(DATA EXTRACTS begins)

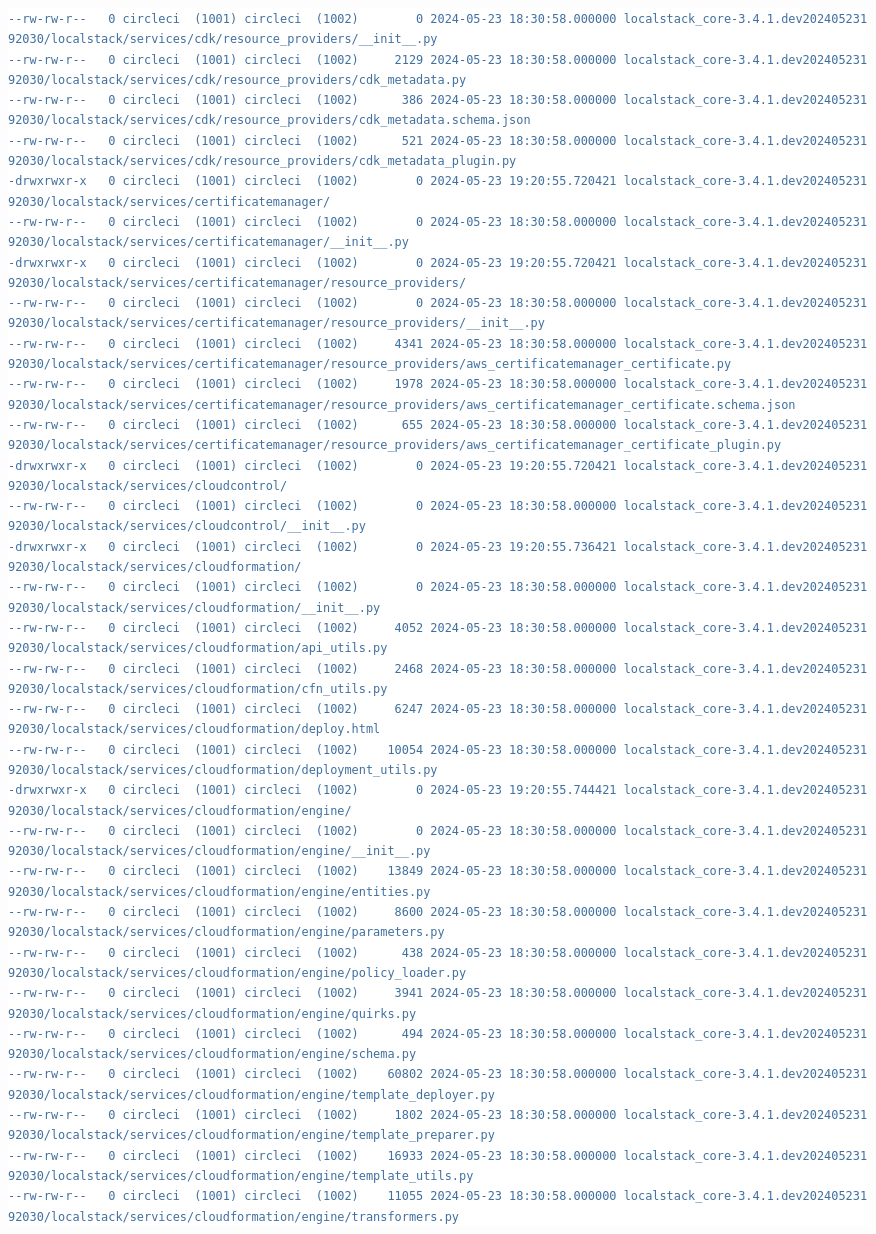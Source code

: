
 ```diff
--rw-rw-r--   0 circleci  (1001) circleci  (1002)        0 2024-05-23 18:30:58.000000 localstack_core-3.4.1.dev20240523192030/localstack/services/cdk/resource_providers/__init__.py
--rw-rw-r--   0 circleci  (1001) circleci  (1002)     2129 2024-05-23 18:30:58.000000 localstack_core-3.4.1.dev20240523192030/localstack/services/cdk/resource_providers/cdk_metadata.py
--rw-rw-r--   0 circleci  (1001) circleci  (1002)      386 2024-05-23 18:30:58.000000 localstack_core-3.4.1.dev20240523192030/localstack/services/cdk/resource_providers/cdk_metadata.schema.json
--rw-rw-r--   0 circleci  (1001) circleci  (1002)      521 2024-05-23 18:30:58.000000 localstack_core-3.4.1.dev20240523192030/localstack/services/cdk/resource_providers/cdk_metadata_plugin.py
-drwxrwxr-x   0 circleci  (1001) circleci  (1002)        0 2024-05-23 19:20:55.720421 localstack_core-3.4.1.dev20240523192030/localstack/services/certificatemanager/
--rw-rw-r--   0 circleci  (1001) circleci  (1002)        0 2024-05-23 18:30:58.000000 localstack_core-3.4.1.dev20240523192030/localstack/services/certificatemanager/__init__.py
-drwxrwxr-x   0 circleci  (1001) circleci  (1002)        0 2024-05-23 19:20:55.720421 localstack_core-3.4.1.dev20240523192030/localstack/services/certificatemanager/resource_providers/
--rw-rw-r--   0 circleci  (1001) circleci  (1002)        0 2024-05-23 18:30:58.000000 localstack_core-3.4.1.dev20240523192030/localstack/services/certificatemanager/resource_providers/__init__.py
--rw-rw-r--   0 circleci  (1001) circleci  (1002)     4341 2024-05-23 18:30:58.000000 localstack_core-3.4.1.dev20240523192030/localstack/services/certificatemanager/resource_providers/aws_certificatemanager_certificate.py
--rw-rw-r--   0 circleci  (1001) circleci  (1002)     1978 2024-05-23 18:30:58.000000 localstack_core-3.4.1.dev20240523192030/localstack/services/certificatemanager/resource_providers/aws_certificatemanager_certificate.schema.json
--rw-rw-r--   0 circleci  (1001) circleci  (1002)      655 2024-05-23 18:30:58.000000 localstack_core-3.4.1.dev20240523192030/localstack/services/certificatemanager/resource_providers/aws_certificatemanager_certificate_plugin.py
-drwxrwxr-x   0 circleci  (1001) circleci  (1002)        0 2024-05-23 19:20:55.720421 localstack_core-3.4.1.dev20240523192030/localstack/services/cloudcontrol/
--rw-rw-r--   0 circleci  (1001) circleci  (1002)        0 2024-05-23 18:30:58.000000 localstack_core-3.4.1.dev20240523192030/localstack/services/cloudcontrol/__init__.py
-drwxrwxr-x   0 circleci  (1001) circleci  (1002)        0 2024-05-23 19:20:55.736421 localstack_core-3.4.1.dev20240523192030/localstack/services/cloudformation/
--rw-rw-r--   0 circleci  (1001) circleci  (1002)        0 2024-05-23 18:30:58.000000 localstack_core-3.4.1.dev20240523192030/localstack/services/cloudformation/__init__.py
--rw-rw-r--   0 circleci  (1001) circleci  (1002)     4052 2024-05-23 18:30:58.000000 localstack_core-3.4.1.dev20240523192030/localstack/services/cloudformation/api_utils.py
--rw-rw-r--   0 circleci  (1001) circleci  (1002)     2468 2024-05-23 18:30:58.000000 localstack_core-3.4.1.dev20240523192030/localstack/services/cloudformation/cfn_utils.py
--rw-rw-r--   0 circleci  (1001) circleci  (1002)     6247 2024-05-23 18:30:58.000000 localstack_core-3.4.1.dev20240523192030/localstack/services/cloudformation/deploy.html
--rw-rw-r--   0 circleci  (1001) circleci  (1002)    10054 2024-05-23 18:30:58.000000 localstack_core-3.4.1.dev20240523192030/localstack/services/cloudformation/deployment_utils.py
-drwxrwxr-x   0 circleci  (1001) circleci  (1002)        0 2024-05-23 19:20:55.744421 localstack_core-3.4.1.dev20240523192030/localstack/services/cloudformation/engine/
--rw-rw-r--   0 circleci  (1001) circleci  (1002)        0 2024-05-23 18:30:58.000000 localstack_core-3.4.1.dev20240523192030/localstack/services/cloudformation/engine/__init__.py
--rw-rw-r--   0 circleci  (1001) circleci  (1002)    13849 2024-05-23 18:30:58.000000 localstack_core-3.4.1.dev20240523192030/localstack/services/cloudformation/engine/entities.py
--rw-rw-r--   0 circleci  (1001) circleci  (1002)     8600 2024-05-23 18:30:58.000000 localstack_core-3.4.1.dev20240523192030/localstack/services/cloudformation/engine/parameters.py
--rw-rw-r--   0 circleci  (1001) circleci  (1002)      438 2024-05-23 18:30:58.000000 localstack_core-3.4.1.dev20240523192030/localstack/services/cloudformation/engine/policy_loader.py
--rw-rw-r--   0 circleci  (1001) circleci  (1002)     3941 2024-05-23 18:30:58.000000 localstack_core-3.4.1.dev20240523192030/localstack/services/cloudformation/engine/quirks.py
--rw-rw-r--   0 circleci  (1001) circleci  (1002)      494 2024-05-23 18:30:58.000000 localstack_core-3.4.1.dev20240523192030/localstack/services/cloudformation/engine/schema.py
--rw-rw-r--   0 circleci  (1001) circleci  (1002)    60802 2024-05-23 18:30:58.000000 localstack_core-3.4.1.dev20240523192030/localstack/services/cloudformation/engine/template_deployer.py
--rw-rw-r--   0 circleci  (1001) circleci  (1002)     1802 2024-05-23 18:30:58.000000 localstack_core-3.4.1.dev20240523192030/localstack/services/cloudformation/engine/template_preparer.py
--rw-rw-r--   0 circleci  (1001) circleci  (1002)    16933 2024-05-23 18:30:58.000000 localstack_core-3.4.1.dev20240523192030/localstack/services/cloudformation/engine/template_utils.py
--rw-rw-r--   0 circleci  (1001) circleci  (1002)    11055 2024-05-23 18:30:58.000000 localstack_core-3.4.1.dev20240523192030/localstack/services/cloudformation/engine/transformers.py
```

(DATA EXTRACTS ends)

WORK ORDER
Could you retype every record above exactly, leaving the pictures out?

RESULT OF THIS TASK
Source code

:
 ```diff
--rw-rw-r--   0 circleci  (1001) circleci  (1002)        0 2024-05-23 18:30:58.000000 localstack_core-3.4.1.dev20240523192030/localstack/services/cdk/resource_providers/__init__.py
--rw-rw-r--   0 circleci  (1001) circleci  (1002)     2129 2024-05-23 18:30:58.000000 localstack_core-3.4.1.dev20240523192030/localstack/services/cdk/resource_providers/cdk_metadata.py
--rw-rw-r--   0 circleci  (1001) circleci  (1002)      386 2024-05-23 18:30:58.000000 localstack_core-3.4.1.dev20240523192030/localstack/services/cdk/resource_providers/cdk_metadata.schema.json
--rw-rw-r--   0 circleci  (1001) circleci  (1002)      521 2024-05-23 18:30:58.000000 localstack_core-3.4.1.dev20240523192030/localstack/services/cdk/resource_providers/cdk_metadata_plugin.py
-drwxrwxr-x   0 circleci  (1001) circleci  (1002)        0 2024-05-23 19:20:55.720421 localstack_core-3.4.1.dev20240523192030/localstack/services/certificatemanager/
--rw-rw-r--   0 circleci  (1001) circleci  (1002)        0 2024-05-23 18:30:58.000000 localstack_core-3.4.1.dev20240523192030/localstack/services/certificatemanager/__init__.py
-drwxrwxr-x   0 circleci  (1001) circleci  (1002)        0 2024-05-23 19:20:55.720421 localstack_core-3.4.1.dev20240523192030/localstack/services/certificatemanager/resource_providers/
--rw-rw-r--   0 circleci  (1001) circleci  (1002)        0 2024-05-23 18:30:58.000000 localstack_core-3.4.1.dev20240523192030/localstack/services/certificatemanager/resource_providers/__init__.py
--rw-rw-r--   0 circleci  (1001) circleci  (1002)     4341 2024-05-23 18:30:58.000000 localstack_core-3.4.1.dev20240523192030/localstack/services/certificatemanager/resource_providers/aws_certificatemanager_certificate.py
--rw-rw-r--   0 circleci  (1001) circleci  (1002)     1978 2024-05-23 18:30:58.000000 localstack_core-3.4.1.dev20240523192030/localstack/services/certificatemanager/resource_providers/aws_certificatemanager_certificate.schema.json
--rw-rw-r--   0 circleci  (1001) circleci  (1002)      655 2024-05-23 18:30:58.000000 localstack_core-3.4.1.dev20240523192030/localstack/services/certificatemanager/resource_providers/aws_certificatemanager_certificate_plugin.py
-drwxrwxr-x   0 circleci  (1001) circleci  (1002)        0 2024-05-23 19:20:55.720421 localstack_core-3.4.1.dev20240523192030/localstack/services/cloudcontrol/
--rw-rw-r--   0 circleci  (1001) circleci  (1002)        0 2024-05-23 18:30:58.000000 localstack_core-3.4.1.dev20240523192030/localstack/services/cloudcontrol/__init__.py
-drwxrwxr-x   0 circleci  (1001) circleci  (1002)        0 2024-05-23 19:20:55.736421 localstack_core-3.4.1.dev20240523192030/localstack/services/cloudformation/
--rw-rw-r--   0 circleci  (1001) circleci  (1002)        0 2024-05-23 18:30:58.000000 localstack_core-3.4.1.dev20240523192030/localstack/services/cloudformation/__init__.py
--rw-rw-r--   0 circleci  (1001) circleci  (1002)     4052 2024-05-23 18:30:58.000000 localstack_core-3.4.1.dev20240523192030/localstack/services/cloudformation/api_utils.py
--rw-rw-r--   0 circleci  (1001) circleci  (1002)     2468 2024-05-23 18:30:58.000000 localstack_core-3.4.1.dev20240523192030/localstack/services/cloudformation/cfn_utils.py
--rw-rw-r--   0 circleci  (1001) circleci  (1002)     6247 2024-05-23 18:30:58.000000 localstack_core-3.4.1.dev20240523192030/localstack/services/cloudformation/deploy.html
--rw-rw-r--   0 circleci  (1001) circleci  (1002)    10054 2024-05-23 18:30:58.000000 localstack_core-3.4.1.dev20240523192030/localstack/services/cloudformation/deployment_utils.py
-drwxrwxr-x   0 circleci  (1001) circleci  (1002)        0 2024-05-23 19:20:55.744421 localstack_core-3.4.1.dev20240523192030/localstack/services/cloudformation/engine/
--rw-rw-r--   0 circleci  (1001) circleci  (1002)        0 2024-05-23 18:30:58.000000 localstack_core-3.4.1.dev20240523192030/localstack/services/cloudformation/engine/__init__.py
--rw-rw-r--   0 circleci  (1001) circleci  (1002)    13849 2024-05-23 18:30:58.000000 localstack_core-3.4.1.dev20240523192030/localstack/services/cloudformation/engine/entities.py
--rw-rw-r--   0 circleci  (1001) circleci  (1002)     8600 2024-05-23 18:30:58.000000 localstack_core-3.4.1.dev20240523192030/localstack/services/cloudformation/engine/parameters.py
--rw-rw-r--   0 circleci  (1001) circleci  (1002)      438 2024-05-23 18:30:58.000000 localstack_core-3.4.1.dev20240523192030/localstack/services/cloudformation/engine/policy_loader.py
--rw-rw-r--   0 circleci  (1001) circleci  (1002)     3941 2024-05-23 18:30:58.000000 localstack_core-3.4.1.dev20240523192030/localstack/services/cloudformation/engine/quirks.py
--rw-rw-r--   0 circleci  (1001) circleci  (1002)      494 2024-05-23 18:30:58.000000 localstack_core-3.4.1.dev20240523192030/localstack/services/cloudformation/engine/schema.py
--rw-rw-r--   0 circleci  (1001) circleci  (1002)    60802 2024-05-23 18:30:58.000000 localstack_core-3.4.1.dev20240523192030/localstack/services/cloudformation/engine/template_deployer.py
--rw-rw-r--   0 circleci  (1001) circleci  (1002)     1802 2024-05-23 18:30:58.000000 localstack_core-3.4.1.dev20240523192030/localstack/services/cloudformation/engine/template_preparer.py
--rw-rw-r--   0 circleci  (1001) circleci  (1002)    16933 2024-05-23 18:30:58.000000 localstack_core-3.4.1.dev20240523192030/localstack/services/cloudformation/engine/template_utils.py
--rw-rw-r--   0 circleci  (1001) circleci  (1002)    11055 2024-05-23 18:30:58.000000 localstack_core-3.4.1.dev20240523192030/localstack/services/cloudformation/engine/transformers.py
```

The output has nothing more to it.